From: Roman Gushchin
Date: Tue Sep 26 2017 - 07:00:32 EST


On Mon, Sep 25, 2017 at 10:25:21PM +0200, Michal Hocko wrote:
> On Mon 25-09-17 19:15:33, Roman Gushchin wrote:
> [...]
> > I'm not against this model, as I've said before. It feels logical,
> > and will work fine in most cases.
> >
> > In this case we can drop any mount/boot options, because it preserves
> > the existing behavior in the default configuration. A big advantage.
>
> I am not sure about this. We still need an opt-in, ragardless, because
> selecting the largest process from the largest memcg != selecting the
> largest task (just consider memcgs with many processes example).

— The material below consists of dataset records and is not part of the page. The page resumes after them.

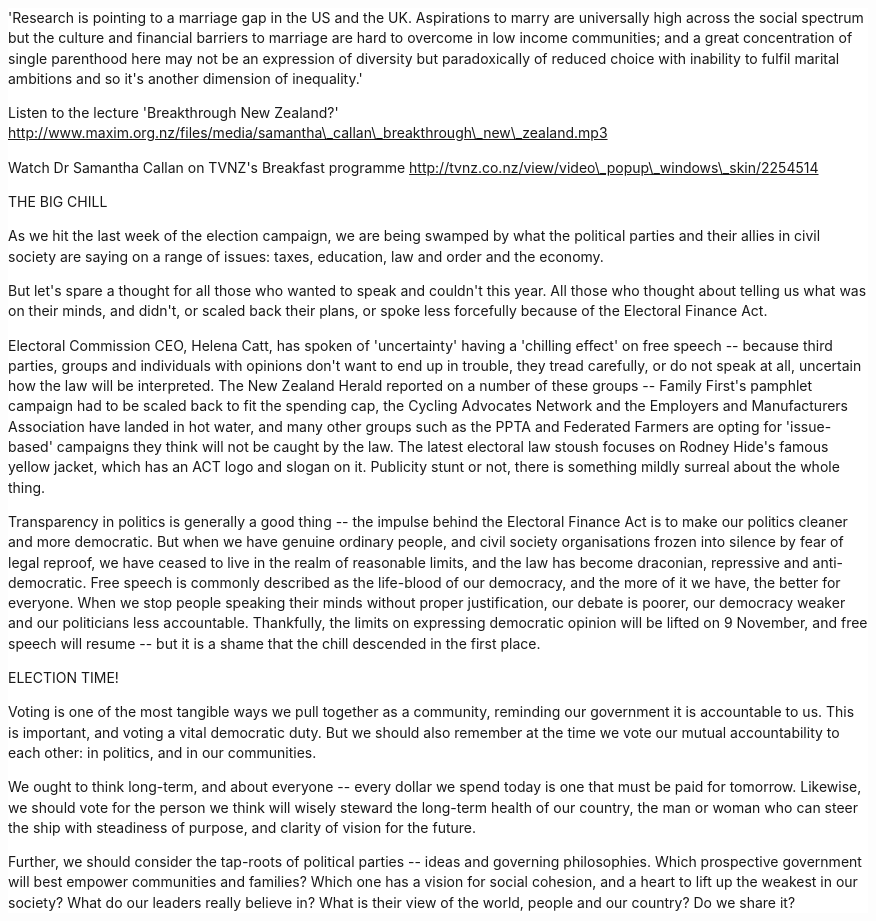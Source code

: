 'Research is pointing to a marriage gap in the US and the UK. Aspirations to marry are universally high across the social spectrum but the culture and financial barriers to marriage are hard to overcome in low income communities; and a great concentration of single parenthood here may not be an expression of diversity but paradoxically of reduced choice with inability to fulfil marital ambitions and so it's another dimension of inequality.'

Listen to the lecture 'Breakthrough New Zealand?' http://www.maxim.org.nz/files/media/samantha\_callan\_breakthrough\_new\_zealand.mp3

Watch Dr Samantha Callan on TVNZ's Breakfast programme http://tvnz.co.nz/view/video\_popup\_windows\_skin/2254514

THE BIG CHILL

As we hit the last week of the election campaign, we are being swamped by what the political parties and their allies in civil society are saying on a range of issues: taxes, education, law and order and the economy.

But let's spare a thought for all those who wanted to speak and couldn't this year. All those who thought about telling us what was on their minds, and didn't, or scaled back their plans, or spoke less forcefully because of the Electoral Finance Act.

Electoral Commission CEO, Helena Catt, has spoken of 'uncertainty' having a 'chilling effect' on free speech -- because third parties, groups and individuals with opinions don't want to end up in trouble, they tread carefully, or do not speak at all, uncertain how the law will be interpreted. The New Zealand Herald reported on a number of these groups -- Family First's pamphlet campaign had to be scaled back to fit the spending cap, the Cycling Advocates Network and the Employers and Manufacturers Association have landed in hot water, and many other groups such as the PPTA and Federated Farmers are opting for 'issue-based' campaigns they think will not be caught by the law. The latest electoral law stoush focuses on Rodney Hide's famous yellow jacket, which has an ACT logo and slogan on it. Publicity stunt or not, there is something mildly surreal about the whole thing.

Transparency in politics is generally a good thing -- the impulse behind the Electoral Finance Act is to make our politics cleaner and more democratic. But when we have genuine ordinary people, and civil society organisations frozen into silence by fear of legal reproof, we have ceased to live in the realm of reasonable limits, and the law has become draconian, repressive and anti-democratic. Free speech is commonly described as the life-blood of our democracy, and the more of it we have, the better for everyone. When we stop people speaking their minds without proper justification, our debate is poorer, our democracy weaker and our politicians less accountable. Thankfully, the limits on expressing democratic opinion will be lifted on 9 November, and free speech will resume -- but it is a shame that the chill descended in the first place.

ELECTION TIME!

Voting is one of the most tangible ways we pull together as a community, reminding our government it is accountable to us. This is important, and voting a vital democratic duty. But we should also remember at the time we vote our mutual accountability to each other: in politics, and in our communities.

We ought to think long-term, and about everyone -- every dollar we spend today is one that must be paid for tomorrow. Likewise, we should vote for the person we think will wisely steward the long-term health of our country, the man or woman who can steer the ship with steadiness of purpose, and clarity of vision for the future.

Further, we should consider the tap-roots of political parties -- ideas and governing philosophies. Which prospective government will best empower communities and families? Which one has a vision for social cohesion, and a heart to lift up the weakest in our society? What do our leaders really believe in? What is their view of the world, people and our country? Do we share it?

As I understand Johannes, he suggested to compare individual processes with
group_oom mem cgroups. In other words, always select a killable entity with
the biggest memory footprint.

This is slightly different from my v8 approach, where I treat leaf memcgs
as indivisible memory consumers independent on group_oom setting, so
by default I'm selecting the biggest task in the biggest memcg.

While the approach suggested by Johannes looks clear and reasonable,
I'm slightly concerned about possible implementation issues,
which I've described below:

>
> > The only thing, I'm slightly concerned, that due to the way how we calculate
> > the memory footprint for tasks and memory cgroups, we will have a number
> > of weird edge cases. For instance, when putting a single process into
> > the group_oom memcg will alter the oom_score significantly and result
> > in significantly different chances to be killed. An obvious example will
> > be a task with oom_score_adj set to any non-extreme (other than 0 and -1000)
> > value, but it can also happen in case of constrained alloc, for instance.
>
> I am not sure I understand. Are you talking about root memcg comparing
> to other memcgs?

Not only, but root memcg in this case will be another complication. We can
also use the same trick for all memcg (define memcg oom_score as maximum oom_score
of the belonging tasks), it will turn group_oom into pure container cleanup
solution, without changing victim selection algorithm

But, again, I'm not against approach suggested by Johannes. I think that overall
it's the best possible semantics, if we're not taking some implementation details
into account.